The input Block Start
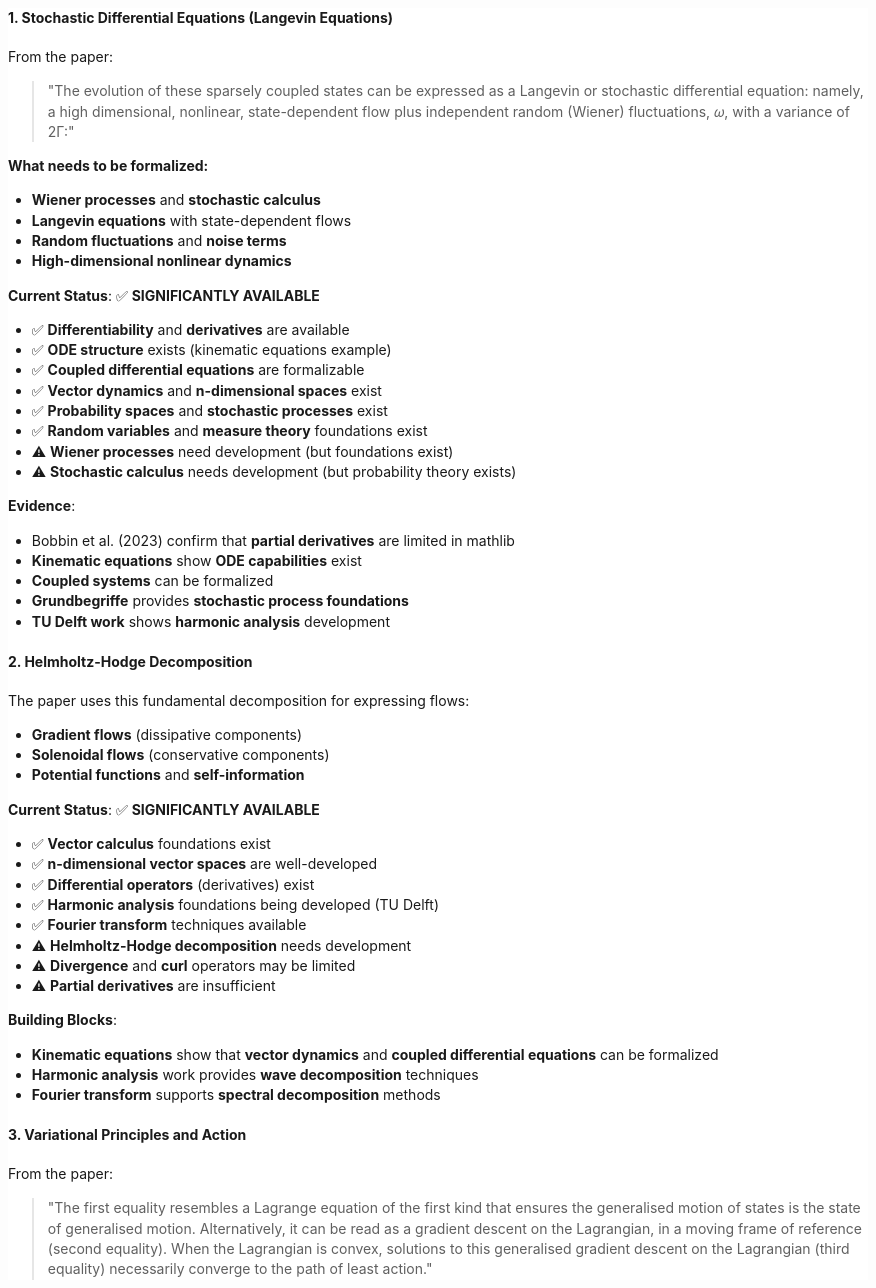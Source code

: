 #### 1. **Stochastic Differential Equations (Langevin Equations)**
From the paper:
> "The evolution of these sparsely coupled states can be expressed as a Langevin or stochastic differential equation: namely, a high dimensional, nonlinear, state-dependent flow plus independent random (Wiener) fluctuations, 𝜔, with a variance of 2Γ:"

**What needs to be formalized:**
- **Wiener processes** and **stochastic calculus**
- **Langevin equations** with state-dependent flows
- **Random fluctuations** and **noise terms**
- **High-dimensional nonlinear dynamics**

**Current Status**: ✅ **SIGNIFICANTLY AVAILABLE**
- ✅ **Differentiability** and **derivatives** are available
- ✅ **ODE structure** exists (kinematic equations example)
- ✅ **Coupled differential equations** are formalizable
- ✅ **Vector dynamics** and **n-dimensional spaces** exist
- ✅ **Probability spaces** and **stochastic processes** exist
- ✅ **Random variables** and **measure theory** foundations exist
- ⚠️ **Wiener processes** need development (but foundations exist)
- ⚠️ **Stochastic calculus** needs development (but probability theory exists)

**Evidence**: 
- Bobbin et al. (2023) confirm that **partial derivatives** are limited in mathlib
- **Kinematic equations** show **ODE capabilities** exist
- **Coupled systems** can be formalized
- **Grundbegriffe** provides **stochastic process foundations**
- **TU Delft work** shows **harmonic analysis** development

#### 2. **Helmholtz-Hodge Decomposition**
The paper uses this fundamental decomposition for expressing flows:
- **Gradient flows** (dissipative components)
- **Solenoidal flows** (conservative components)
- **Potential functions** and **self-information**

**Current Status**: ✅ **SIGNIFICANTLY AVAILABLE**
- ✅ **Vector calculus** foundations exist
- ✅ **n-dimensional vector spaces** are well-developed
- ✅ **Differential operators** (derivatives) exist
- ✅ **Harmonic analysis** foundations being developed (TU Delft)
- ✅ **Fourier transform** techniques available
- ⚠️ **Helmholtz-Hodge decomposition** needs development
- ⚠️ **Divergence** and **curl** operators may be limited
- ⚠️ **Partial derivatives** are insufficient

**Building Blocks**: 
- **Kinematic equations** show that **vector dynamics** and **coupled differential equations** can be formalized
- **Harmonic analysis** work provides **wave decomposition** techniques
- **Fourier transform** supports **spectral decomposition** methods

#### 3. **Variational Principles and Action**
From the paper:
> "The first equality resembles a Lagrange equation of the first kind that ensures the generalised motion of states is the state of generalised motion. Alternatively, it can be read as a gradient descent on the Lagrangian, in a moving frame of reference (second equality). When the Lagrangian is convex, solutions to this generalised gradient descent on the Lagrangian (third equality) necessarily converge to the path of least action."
The input Block End
To do – An exact copy of the records above is required, leaving out the pictures.

Response –
Source code

: #### 1. **Stochastic Differential Equations (Langevin Equations)**
From the paper:
> "The evolution of these sparsely coupled states can be expressed as a Langevin or stochastic differential equation: namely, a high dimensional, nonlinear, state-dependent flow plus independent random (Wiener) fluctuations, 𝜔, with a variance of 2Γ:"

**What needs to be formalized:**
- **Wiener processes** and **stochastic calculus**
- **Langevin equations** with state-dependent flows
- **Random fluctuations** and **noise terms**
- **High-dimensional nonlinear dynamics**

**Current Status**: ✅ **SIGNIFICANTLY AVAILABLE**
- ✅ **Differentiability** and **derivatives** are available
- ✅ **ODE structure** exists (kinematic equations example)
- ✅ **Coupled differential equations** are formalizable
- ✅ **Vector dynamics** and **n-dimensional spaces** exist
- ✅ **Probability spaces** and **stochastic processes** exist
- ✅ **Random variables** and **measure theory** foundations exist
- ⚠️ **Wiener processes** need development (but foundations exist)
- ⚠️ **Stochastic calculus** needs development (but probability theory exists)

**Evidence**: 
- Bobbin et al. (2023) confirm that **partial derivatives** are limited in mathlib
- **Kinematic equations** show **ODE capabilities** exist
- **Coupled systems** can be formalized
- **Grundbegriffe** provides **stochastic process foundations**
- **TU Delft work** shows **harmonic analysis** development

#### 2. **Helmholtz-Hodge Decomposition**
The paper uses this fundamental decomposition for expressing flows:
- **Gradient flows** (dissipative components)
- **Solenoidal flows** (conservative components)
- **Potential functions** and **self-information**

**Current Status**: ✅ **SIGNIFICANTLY AVAILABLE**
- ✅ **Vector calculus** foundations exist
- ✅ **n-dimensional vector spaces** are well-developed
- ✅ **Differential operators** (derivatives) exist
- ✅ **Harmonic analysis** foundations being developed (TU Delft)
- ✅ **Fourier transform** techniques available
- ⚠️ **Helmholtz-Hodge decomposition** needs development
- ⚠️ **Divergence** and **curl** operators may be limited
- ⚠️ **Partial derivatives** are insufficient

**Building Blocks**: 
- **Kinematic equations** show that **vector dynamics** and **coupled differential equations** can be formalized
- **Harmonic analysis** work provides **wave decomposition** techniques
- **Fourier transform** supports **spectral decomposition** methods

#### 3. **Variational Principles and Action**
From the paper:
> "The first equality resembles a Lagrange equation of the first kind that ensures the generalised motion of states is the state of generalised motion. Alternatively, it can be read as a gradient descent on the Lagrangian, in a moving frame of reference (second equality). When the Lagrangian is convex, solutions to this generalised gradient descent on the Lagrangian (third equality) necessarily converge to the path of least action."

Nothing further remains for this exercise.